Réalisé par Adrian Sitaru Roumanie/France/Pologne. Drame. 1h29 (Sortie le 8 juin 2016). Avec Alina Grigore, Adrian Titieni, Robi Urs, Bogdan Albulescu, Cristina Olteanu, Miruna Dumitrescu, Liviu Vizitiu et Mihaela Perianu.
Les quatre enfants du Docteur Anghelescu
Gris. Morose. Déprimant. Trois adjectifs, trois clichés sur le cinéma roumain. Alors, déprimant, peut-être, parfois, mais certainement pas déprimé, si l’on en croit la belle vitalité dont font montre les productions récentes qui nous viennent de l’Est.
Après la Palme d’or décernée à "4 mois, 3 semaines, 2 jours", la Croisette accueillait cette année plusieurs films roumains ("Baccalauréat", de Cristian Mungiu, récompensé par le Prix de la Mise en scène en 2016, "Sieranevada", de Cristi Puiu, qu’on découvrira dans les salles en août...). Et c’est avec plaisir qu’on voit sortir dans (quelques) salles le beau film d’Adrian Sitaru, "Illégitime".

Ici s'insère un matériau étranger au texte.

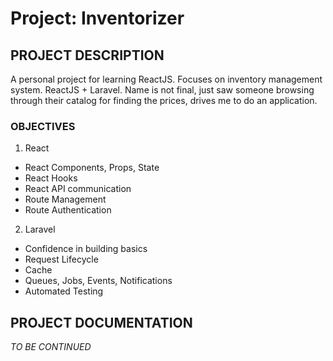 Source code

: # Project: Inventorizer

## PROJECT DESCRIPTION
A personal project for learning ReactJS. Focuses on inventory management system. ReactJS + Laravel. Name is not final, just saw someone browsing through their catalog for finding the prices, drives me to do an application.

### OBJECTIVES
1. React
  - React Components, Props, State
  - React Hooks
  - React API communication
  - Route Management
  - Route Authentication

2. Laravel
 - Confidence in building basics
 - Request Lifecycle
 - Cache
 - Queues, Jobs, Events, Notifications
 - Automated Testing

## PROJECT DOCUMENTATION
*TO BE CONTINUED*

Gris ? Oui, il est vrai que toute l’image est comme recouverte d’un voile blafard. Morose et déprimant ? L’histoire, on le verra, ne prête certes guère à sourire. Et pourtant, dès la première séquence, c’est la force de vie des personnages qui frappe le spectateur.

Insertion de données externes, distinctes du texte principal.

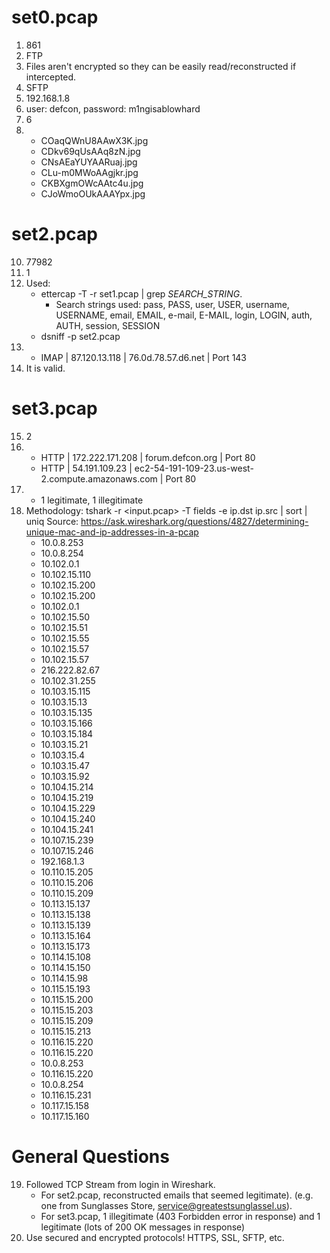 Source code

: # set0.pcap #

1. 861
2. FTP
3. Files aren't encrypted so they can be easily read/reconstructed if
   intercepted.
4. SFTP
5. 192.168.1.8
6. user: defcon, password: m1ngisablowhard
7. 6
8.
   - COaqQWnU8AAwX3K.jpg
   - CDkv69qUsAAq8zN.jpg
   - CNsAEaYUYAARuaj.jpg
   - CLu-m0MWoAAgjkr.jpg
   - CKBXgmOWcAAtc4u.jpg
   - CJoWmoOUkAAAYpx.jpg


# set2.pcap #
10. 77982
11. 1
12. Used:
    - ettercap -T -r set1.pcap | grep *SEARCH\_STRING*.
      - Search strings used: pass, PASS, user, USER, username, USERNAME,
        email, EMAIL, e-mail, E-MAIL, login, LOGIN, auth, AUTH, session,
        SESSION
    - dsniff -p set2.pcap
13.
    - IMAP | 87.120.13.118 | 76.0d.78.57.d6.net | Port 143
14. It is valid.
   
 
# set3.pcap #
15. 2
16. 
    - HTTP | 172.222.171.208 | forum.defcon.org | Port 80
    - HTTP | 54.191.109.23 | ec2-54-191-109-23.us-west-2.compute.amazonaws.com |
      Port 80
17.
    - 1 legitimate, 1 illegitimate
18. Methodology: tshark -r <input.pcap> -T fields -e ip.dst ip.src | sort | uniq
    Source: https://ask.wireshark.org/questions/4827/determining-unique-mac-and-ip-addresses-in-a-pcap
    - 10.0.8.253
    - 10.0.8.254
    - 10.102.0.1
    - 10.102.15.110
    - 10.102.15.200
    - 10.102.15.200
    - 10.102.0.1
    - 10.102.15.50
    - 10.102.15.51
    - 10.102.15.55
    - 10.102.15.57
    - 10.102.15.57
    - 216.222.82.67
    - 10.102.31.255
    - 10.103.15.115
    - 10.103.15.13
    - 10.103.15.135
    - 10.103.15.166
    - 10.103.15.184
    - 10.103.15.21
    - 10.103.15.4
    - 10.103.15.47
    - 10.103.15.92
    - 10.104.15.214
    - 10.104.15.219
    - 10.104.15.229
    - 10.104.15.240
    - 10.104.15.241
    - 10.107.15.239
    - 10.107.15.246
    - 192.168.1.3
    - 10.110.15.205
    - 10.110.15.206
    - 10.110.15.209
    - 10.113.15.137
    - 10.113.15.138
    - 10.113.15.139
    - 10.113.15.164
    - 10.113.15.173
    - 10.114.15.108
    - 10.114.15.150
    - 10.114.15.98
    - 10.115.15.193
    - 10.115.15.200
    - 10.115.15.203
    - 10.115.15.209
    - 10.115.15.213
    - 10.116.15.220
    - 10.116.15.220
    - 10.0.8.253
    - 10.116.15.220
    - 10.0.8.254
    - 10.116.15.231
    - 10.117.15.158
    - 10.117.15.160


# General Questions #
19. Followed TCP Stream from login in Wireshark.
    - For set2.pcap, reconstructed emails that seemed legitimate).
      (e.g. one from Sunglasses Store, service@greatestsunglassel.us).
    - For set3.pcap, 1 illegitimate (403 Forbidden error in response) and
      1 legitimate (lots of 200 OK messages in response)
20. Use secured and encrypted protocols! HTTPS, SSL, SFTP, etc.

Dans une voiture, un homme conduit, silencieux, le visage fermé. Une fille, à côté de lui, se met à rire joyeusement avec le jeune homme assis sur la banquette arrière. Ils se chuchotent à l’oreille quelque chose qu’ils seront les seuls à entendre. Deux êtres, capables de se constituer un espace à eux, au milieu des autres, capables d’inventer un cocon dans un lieu fermé, peut-être hostile. Deux êtres qui partagent des secrets.

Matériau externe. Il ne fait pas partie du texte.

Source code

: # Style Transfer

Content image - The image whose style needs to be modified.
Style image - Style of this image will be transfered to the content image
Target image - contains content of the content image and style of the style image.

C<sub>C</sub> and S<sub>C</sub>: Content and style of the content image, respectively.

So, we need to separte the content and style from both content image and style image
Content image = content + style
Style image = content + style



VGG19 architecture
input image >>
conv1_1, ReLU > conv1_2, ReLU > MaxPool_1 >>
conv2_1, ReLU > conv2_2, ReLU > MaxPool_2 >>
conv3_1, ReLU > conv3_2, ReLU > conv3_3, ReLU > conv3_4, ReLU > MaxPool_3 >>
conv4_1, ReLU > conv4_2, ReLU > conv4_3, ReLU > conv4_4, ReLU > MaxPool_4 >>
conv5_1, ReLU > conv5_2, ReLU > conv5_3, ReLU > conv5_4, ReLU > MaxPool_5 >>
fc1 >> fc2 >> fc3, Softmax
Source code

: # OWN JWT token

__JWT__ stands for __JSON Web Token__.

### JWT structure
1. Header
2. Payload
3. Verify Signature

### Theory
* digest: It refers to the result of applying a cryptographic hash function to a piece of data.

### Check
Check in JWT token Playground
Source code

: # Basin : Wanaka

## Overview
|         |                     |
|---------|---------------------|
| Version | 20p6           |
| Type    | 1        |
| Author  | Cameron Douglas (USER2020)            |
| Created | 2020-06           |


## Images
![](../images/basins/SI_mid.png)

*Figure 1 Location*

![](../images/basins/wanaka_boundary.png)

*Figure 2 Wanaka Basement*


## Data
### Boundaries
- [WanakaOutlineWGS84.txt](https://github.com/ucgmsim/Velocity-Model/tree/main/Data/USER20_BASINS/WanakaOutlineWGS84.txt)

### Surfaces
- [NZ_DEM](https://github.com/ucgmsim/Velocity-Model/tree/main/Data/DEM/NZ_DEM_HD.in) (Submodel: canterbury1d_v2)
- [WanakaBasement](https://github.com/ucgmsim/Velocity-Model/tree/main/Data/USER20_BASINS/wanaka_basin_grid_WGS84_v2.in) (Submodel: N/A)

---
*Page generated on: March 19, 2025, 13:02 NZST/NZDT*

Et c’est bien de secrets qu’il sera question tout au long du film. Le premier, le plus brutal, est brusquement révélé en pleine scène de repas. Le fils aîné, Cosma, interroge son père sur des documents datant de Ceausescu : l’irréprochable Docteur Anghelescu aurait dénoncé les femmes qui venaient le voir pour avorter. S’ensuit une scène d’une rare violence, entre "A nos amours" et "Festen", où les enfants doivent confronter leur vision du monde avec ce père qu’ils viennent de découvrir. Sitaru déplace rapidement sa caméra sur les visages de ses acteurs, capturant avec vivacité cette explosion de la famille.
Les injures, puis les coups se mettent à pleuvoir. Cette première rupture du cercle familial sera suivie de beaucoup d’autres. En effet, le frère et la sœur partagent également un secret. Sasha, minois de chat et gestes vifs, et Roméo, un peu lourd, un peu nounours, s’aiment. Comme frère et sœur, certes, mais aussi comme deux amants. Jusqu’au moment où Sasha se découvre enceinte.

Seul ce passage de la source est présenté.